For me one of the highlights of Christmas this year was attending the Tuesday Team’s Christmas Coffee Morning in December. Listening to the children from St Oswald’s School who came to sing to us so beautifully, I was transported back to the time when I myself started School in St Oswald’s infants class.
It was the middle of a very deep winter and we had just moved into a new council house near the school lane end. It was very cold, and the only means of heating was a coal fire which let most of the heat go up the chimney.
Home and school had been challenging till then as one of our family members had serious mobility issues. Mr Wilson was the head teacher then and immediately made provision for us as a family, and this seemed to transform everything in all our lives. He was a very compassionate person who believed in bringing music into children’s lives. He seemed to know that this could be a pathway to healing and wholeness. Mrs Bell was the infant teacher then, a very caring and motherly person.

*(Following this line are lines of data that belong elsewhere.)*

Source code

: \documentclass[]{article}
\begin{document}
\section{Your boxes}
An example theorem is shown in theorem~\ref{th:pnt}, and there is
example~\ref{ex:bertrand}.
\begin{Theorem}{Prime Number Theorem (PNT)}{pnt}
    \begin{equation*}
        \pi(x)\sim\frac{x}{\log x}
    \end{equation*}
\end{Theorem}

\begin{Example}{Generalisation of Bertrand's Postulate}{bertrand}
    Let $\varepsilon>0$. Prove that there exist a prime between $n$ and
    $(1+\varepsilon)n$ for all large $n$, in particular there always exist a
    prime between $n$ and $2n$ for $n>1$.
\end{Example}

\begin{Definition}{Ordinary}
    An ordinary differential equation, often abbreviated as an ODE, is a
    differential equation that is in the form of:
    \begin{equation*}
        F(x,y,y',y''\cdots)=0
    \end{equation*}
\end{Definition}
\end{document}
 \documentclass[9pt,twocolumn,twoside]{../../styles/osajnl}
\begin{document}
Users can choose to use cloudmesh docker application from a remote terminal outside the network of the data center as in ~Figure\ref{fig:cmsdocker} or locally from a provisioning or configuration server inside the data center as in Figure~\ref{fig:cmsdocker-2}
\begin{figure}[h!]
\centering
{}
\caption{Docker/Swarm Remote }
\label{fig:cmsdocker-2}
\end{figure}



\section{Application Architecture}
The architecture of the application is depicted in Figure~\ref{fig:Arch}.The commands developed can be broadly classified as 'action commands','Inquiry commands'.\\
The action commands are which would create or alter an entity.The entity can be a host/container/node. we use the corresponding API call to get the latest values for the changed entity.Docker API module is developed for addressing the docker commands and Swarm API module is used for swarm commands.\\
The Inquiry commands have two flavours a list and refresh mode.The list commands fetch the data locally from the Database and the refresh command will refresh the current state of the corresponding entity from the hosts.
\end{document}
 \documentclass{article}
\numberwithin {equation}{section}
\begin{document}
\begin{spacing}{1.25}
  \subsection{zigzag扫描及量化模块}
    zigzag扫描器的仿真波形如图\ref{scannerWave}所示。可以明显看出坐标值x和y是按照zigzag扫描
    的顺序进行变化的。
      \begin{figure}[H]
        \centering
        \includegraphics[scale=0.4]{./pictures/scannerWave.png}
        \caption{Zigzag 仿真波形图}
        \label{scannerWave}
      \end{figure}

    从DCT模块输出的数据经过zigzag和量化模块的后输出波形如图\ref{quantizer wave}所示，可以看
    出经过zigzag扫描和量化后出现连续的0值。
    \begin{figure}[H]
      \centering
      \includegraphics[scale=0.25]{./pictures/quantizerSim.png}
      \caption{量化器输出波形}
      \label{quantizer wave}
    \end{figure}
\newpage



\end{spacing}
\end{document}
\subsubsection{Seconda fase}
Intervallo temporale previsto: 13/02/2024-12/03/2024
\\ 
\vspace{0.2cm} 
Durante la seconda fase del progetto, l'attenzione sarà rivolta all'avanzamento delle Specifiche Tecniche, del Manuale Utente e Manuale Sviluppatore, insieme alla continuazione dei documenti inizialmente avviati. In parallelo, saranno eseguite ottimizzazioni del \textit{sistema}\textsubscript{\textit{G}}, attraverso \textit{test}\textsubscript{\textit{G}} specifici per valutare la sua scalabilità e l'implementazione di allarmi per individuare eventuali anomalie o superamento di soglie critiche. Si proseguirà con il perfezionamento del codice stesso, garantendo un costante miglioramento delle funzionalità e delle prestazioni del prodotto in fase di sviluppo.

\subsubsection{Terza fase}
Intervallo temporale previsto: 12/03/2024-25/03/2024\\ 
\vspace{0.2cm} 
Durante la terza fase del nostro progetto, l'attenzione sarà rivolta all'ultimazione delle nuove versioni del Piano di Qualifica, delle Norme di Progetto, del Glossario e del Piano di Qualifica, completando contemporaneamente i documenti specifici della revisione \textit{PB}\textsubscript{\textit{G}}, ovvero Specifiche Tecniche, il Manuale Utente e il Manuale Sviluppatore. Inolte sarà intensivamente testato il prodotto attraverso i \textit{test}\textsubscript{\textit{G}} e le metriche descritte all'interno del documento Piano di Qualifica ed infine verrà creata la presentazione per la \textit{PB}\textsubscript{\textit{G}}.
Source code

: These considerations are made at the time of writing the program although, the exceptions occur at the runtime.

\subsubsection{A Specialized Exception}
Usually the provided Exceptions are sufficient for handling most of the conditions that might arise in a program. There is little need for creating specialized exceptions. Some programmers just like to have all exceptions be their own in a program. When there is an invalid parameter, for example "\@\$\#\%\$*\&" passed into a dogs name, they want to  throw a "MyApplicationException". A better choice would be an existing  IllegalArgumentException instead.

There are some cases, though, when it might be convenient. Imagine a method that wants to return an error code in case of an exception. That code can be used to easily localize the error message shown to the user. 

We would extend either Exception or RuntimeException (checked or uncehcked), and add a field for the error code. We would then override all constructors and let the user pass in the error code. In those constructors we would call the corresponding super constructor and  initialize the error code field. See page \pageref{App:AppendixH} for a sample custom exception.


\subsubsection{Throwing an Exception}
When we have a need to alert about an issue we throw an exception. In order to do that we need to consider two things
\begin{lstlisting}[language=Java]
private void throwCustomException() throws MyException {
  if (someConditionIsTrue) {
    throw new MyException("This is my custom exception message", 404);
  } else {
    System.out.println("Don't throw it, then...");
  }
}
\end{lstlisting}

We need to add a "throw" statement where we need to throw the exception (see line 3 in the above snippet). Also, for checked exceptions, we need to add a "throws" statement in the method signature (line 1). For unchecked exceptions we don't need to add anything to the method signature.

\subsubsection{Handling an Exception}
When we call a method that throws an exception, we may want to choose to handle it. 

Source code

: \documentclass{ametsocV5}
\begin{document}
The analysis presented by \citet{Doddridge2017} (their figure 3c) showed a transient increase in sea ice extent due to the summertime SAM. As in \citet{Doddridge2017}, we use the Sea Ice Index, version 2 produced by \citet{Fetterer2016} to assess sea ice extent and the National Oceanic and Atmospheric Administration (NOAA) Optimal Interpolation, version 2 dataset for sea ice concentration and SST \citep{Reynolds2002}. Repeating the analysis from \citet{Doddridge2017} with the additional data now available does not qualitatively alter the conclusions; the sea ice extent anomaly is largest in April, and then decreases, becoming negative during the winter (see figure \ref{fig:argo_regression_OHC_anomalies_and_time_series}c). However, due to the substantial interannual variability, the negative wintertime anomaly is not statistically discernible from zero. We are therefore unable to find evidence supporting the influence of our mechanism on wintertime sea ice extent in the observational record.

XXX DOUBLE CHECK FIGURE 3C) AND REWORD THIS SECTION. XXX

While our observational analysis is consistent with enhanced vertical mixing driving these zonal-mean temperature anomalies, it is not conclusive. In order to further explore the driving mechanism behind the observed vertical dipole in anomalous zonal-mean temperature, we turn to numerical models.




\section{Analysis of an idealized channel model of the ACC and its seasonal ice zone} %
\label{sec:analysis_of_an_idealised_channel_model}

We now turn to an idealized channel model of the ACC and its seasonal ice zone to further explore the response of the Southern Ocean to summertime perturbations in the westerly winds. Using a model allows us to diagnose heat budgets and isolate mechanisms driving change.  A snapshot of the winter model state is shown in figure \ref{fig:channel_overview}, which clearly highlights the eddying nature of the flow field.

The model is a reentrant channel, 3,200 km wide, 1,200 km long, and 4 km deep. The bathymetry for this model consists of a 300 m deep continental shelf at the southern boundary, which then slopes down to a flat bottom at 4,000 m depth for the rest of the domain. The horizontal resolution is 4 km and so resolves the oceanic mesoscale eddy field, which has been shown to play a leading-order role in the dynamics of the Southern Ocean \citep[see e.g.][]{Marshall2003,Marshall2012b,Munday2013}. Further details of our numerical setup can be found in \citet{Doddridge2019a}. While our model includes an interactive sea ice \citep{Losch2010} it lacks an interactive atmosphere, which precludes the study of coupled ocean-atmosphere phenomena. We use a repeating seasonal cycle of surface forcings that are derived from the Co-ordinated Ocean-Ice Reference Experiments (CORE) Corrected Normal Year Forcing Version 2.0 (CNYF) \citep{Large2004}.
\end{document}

Every morning our assemblies were accompanied with music, piano, and singing of hymns. We were told to stand tall and breathe well, NO SITTING DOWN ON THE FLOOR. If Mr Wilson thought we weren’t up to scratch, then it was back to the hall before hometime to get it right.
For me this was great because I have always liked music, and the focus here was not all about tests and written work, even though these happened as well.
We had a Mrs Wilson who was the county music adviser for schools and she developed the idea of school orchestras. We had violin and recorder lessons all within school time. If parents could not afford instruments then they could be loaned from the school for those who were interested. It seemed that even the poorest families were not left out.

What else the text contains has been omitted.